I'm not sure how much effect CA will have on a fully assembled newer piano in excellent condition - remember CA has little shear strength - but I think the general idea is a good one. This is why myself, and some others at least, epoxy-treat the bridge pin hole during the pinning procedure of rebuilding. There are different ways to do it, but I swab the bridge pin hole with a length of piano wire dipped in epoxy (I get a couple drops in there). Then I dip the base of the new bridge pin in epoxy and tap it in place.

Terry Farrell

----- Original Message ----- 
> Speaking of CA to fill the gaps around bridge pins, let me make a few 
> suppositions, then advance a thought.
> 
> 1. Besides filling the gap, the CA also penetrates the wood surrounding 
> the hole, and then solidifies into a sleeve which is custom-fit to the 
> pin and its particular hole.
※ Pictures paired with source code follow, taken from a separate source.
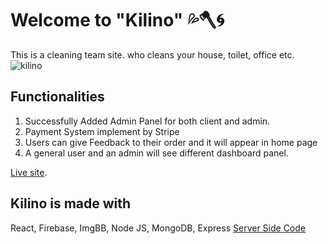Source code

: # Welcome to "Kilino" 💦🪓🌀
This is a cleaning team site. who cleans your house, toilet, office etc.
<img src="https://i.ibb.co/BC93yRN/kilino.png" alt="kilino" border="0">
## Functionalities
1. Successfully Added Admin Panel for both client and admin.
2. Payment System implement by Stripe
3. Users can give Feedback to their order and it will appear in home page
4. A general user and an admin will see different dashboard panel.


[Live site](https://kilino.web.app/home).

## Kilino is made with
React, Firebase, ImgBB, Node JS, MongoDB, Express
[Server Side Code](https://github.com/Abu-Hojayfa/Kilino-Server-side)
So, to the extent the CA adheres to the 
> pin, it not only corrects the fit, it also locks it into the bridge cap 
> and root.
> 
> 2. Presumably, the CA we choose to use is as rigid as wood or more so, 
> and therefore would conduct vibration as well or better (is this true?).
> 
> 3. Because it is a type of plastic, the CA'd bridge resists 
> humidity-cycle-related dimensional changes better than naked wood would.
> 
> 4. Therefore, besides filling gaps, it seems to me that CA _possibly_ 
> improves the bridge and cap functionally, above and beyond just 
> repairing looseness.
> 
> So this all makes me wonder: What would be wrong with preemptively 
> treating all the bridge pins in the whole piano with CA, before there is 
> ever a problem, to prevent the development of loose bridge pins and 
> related possible falseness, tuning instability, and ugly cracking? The 
> penetration of the glue into the surrounding wood spreads the 
> side-bearing load into a larger mass, thus reducing ovalling and 
> improving both dimensional and therefore tuning stability. The enhanced 
> stability might prevent cracking at the notches from ever getting 
> started, thus preserving both tone and appearance.
> 
> Has anyone noticed any kind of drawback to the use of CA, especially 
> tonal, or is its effect always somewhere between zero and positive?
> 
> Inquiringly,
> 
> -Mark Schecter
> Oakland, CA
> 
> 
> John Formsma wrote:
> >
> > What besides filling gaps would CA do? It wouldn't add mass.